The Tempest (1506-1508) 82 x 73 cm (32 1/4 x 28 3 /4 in.) oil on canvas artwork, by Giorgio Barbarelli da Castelfranco (familiar name Giorgione) painted in Academia, Venice . The painting has a man with a staff, dressed in a white shirt pauses in a darkening landscape to look in the direction of a nearly-naked woman seated at the further edge of a pool or stream which divides the foreground. Giorgione uses landscapes as an instrument of expression, blending nature and human nature into happy harmony. It heightens the pictorial effect,not merely by providing a picturesque background, but by enhancing the mood of serenity and solemn calm.Giorgione has used more blue and dark green shades. It appeals directly to our senses, like rare old stained glass, and seems to be of the very essence of the object itself, here it shows the Nature.
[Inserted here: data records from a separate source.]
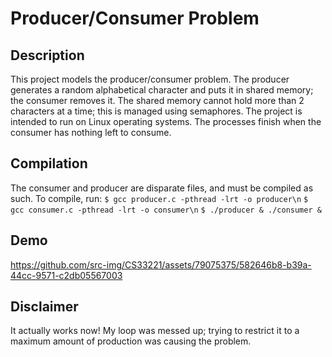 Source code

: # Producer/Consumer Problem
## Description
This project models the producer/consumer problem. The producer generates a random alphabetical character and puts it in shared memory; the consumer removes it. The shared memory cannot hold more than 2 characters at a time; this is managed using semaphores. The project is intended to run on Linux operating systems. The processes finish when the consumer has nothing left to consume.
## Compilation
The consumer and producer are disparate files, and must be compiled as such. To compile, run:
`$ gcc producer.c -pthread -lrt -o producer\n`
`$ gcc consumer.c -pthread -lrt -o consumer\n`
`$ ./producer & ./consumer &`

## Demo

https://github.com/src-img/CS33221/assets/79075375/582646b8-b39a-44cc-9571-c2db05567003


## Disclaimer
It actually works now! My loop was messed up; trying to restrict it to a maximum amount of production was causing the problem.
On the right hand corner, there is woman nursing a child, nude but a white garment draped discreetly around her shoulders, symbolizing purity and innocence. The round belly, full breast and act of nursing symbolize fertility. A young tree sprouts from the bank of the pool, screening her legs without concealing them.There is an air of modesty about this young woman and she neither looks nor towards the man, but in the direction of the beholder with an expression of mingled confidence and calm. We are notionally separated from them by the water in the immediate foreground, just as this same body of water isolates the two main figures from each other. Behind the man, a pair of broken columns appears, as a symbol of fortitude,along with a portion of wall with marble revetment. The fail of buildings also proves the instability of all things in nature, the predisposition of matter to always assume new forms. In the background is a fortified city, at one of the rooftops, there is a stork, which in Western culture symbolizes childbirth. The walls illuminated by an event which has given the painting its name--a flash of lightning signaling the onset of a tempest. Iser talks about blanks and negations, “when the reader bridges the gap, the communication begins, and structured blanks function as a kind of pivot on which the whole text-reader relationship revolves.” (Iser, 64).
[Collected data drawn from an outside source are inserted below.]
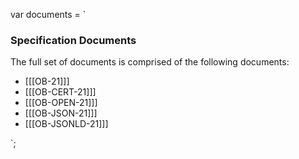 var documents = `

### Specification Documents

The full set of documents is comprised of the following documents:

* [[[OB-21]]]
* [[[OB-CERT-21]]]
* [[[OB-OPEN-21]]]
* [[[OB-JSON-21]]]
* [[[OB-JSONLD-21]]]

`;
Giorgione's rendering of this atmospheric density with blended layers is a product of a synthetic perspective on the natural world, where the visual field is composed not of objects and void, but as a totality of matter.Sky and air have been rendered with a plain texture, with a sense of their intermingled composition from moisture, and air. Iser also points out, that negations motivate the reader to think what has been left out,thereby changing his attitude towards the text hence forming a relation with the reading (65). Both the man and the woman in the painting see the storm not as an omen or as the raging of a deity,but as the indifferent motion of the elements. Using the color shades, dark and light, Giorgione seems to depict the four elements (the pool of water, the moist earth, and the dense clouds that of sky and the lighting bolt as that of fire).
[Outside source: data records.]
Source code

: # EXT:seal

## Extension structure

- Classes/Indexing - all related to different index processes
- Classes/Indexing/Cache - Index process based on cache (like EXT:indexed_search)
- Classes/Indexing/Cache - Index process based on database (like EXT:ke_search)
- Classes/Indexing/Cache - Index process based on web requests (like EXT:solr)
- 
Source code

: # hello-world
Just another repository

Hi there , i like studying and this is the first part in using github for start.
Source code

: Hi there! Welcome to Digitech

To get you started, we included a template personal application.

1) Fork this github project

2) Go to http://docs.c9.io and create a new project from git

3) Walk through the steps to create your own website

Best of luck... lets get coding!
Iser points out, “in Fielding’s Joseph Andrews where the actual hero is described by a set of virtues, is an example formed by negations, is paradigmatic axis of reading, there by allowing the reader to quest on what’s missing (66).Some have proposed the classification of The Tempest as a painted equivalent for a poem, or a work which produces "poetic" effects through painterly means. Giorgione presents the confrontation between mankind and an indifferent, but potentially violent, natural realm that is central to Lucretius' poem De Rerum Natura (On the Nature of Things). In the poem, the storm looms as a constant sign of that which keeps man in a state of benighted ignorance, Lucretius, writes "if at that time very many thunderbolts are made, and a turbulent tempest is stirred up in the sky; since all is confusion with well-matched warfare on both sides, on this part flames, and on that, winds and water commingled." It is interesting how these elements are brought by Giorgione in his painting. In this rich masterpiece, so impossible to reduce or summarize, Giorgione is surely suggesting the durability as well as the vulnerability of mankind.
Setti points out, “The search for beauty behind the meaning of an image thus involves, in the first place, attaching greater significance to form; secondly it means maintaining indifference to content for the purposes of aesthetic judgements (Setti,4).” For every individual, knowledge is gained from their experience and their explanation of what they perceive differs from the other. Reception theory places the reader in context, taking into account all of the various factors that might influence how she or he will read and create meaning from the text, explaining why different people have different opinions when the read a text.
Our imagination, which shares vision's bodily frame of reference, supplements perception by furnishing what is not given by the painting (at least not directly) - the absent viewer. Like perception, the imagination is highly permeable to thought. Only by drawing on the imagination do we genuinely achieve the full experience of depth presented by perspective's structure; it is through the imagination that we, as it were, "enter the picture." The picture is navigated through imagination, either as an internal spectator who enters the virtual space of painting, or as an external spectator, who, from her own perspective, imagines away the distinction between real and fictive.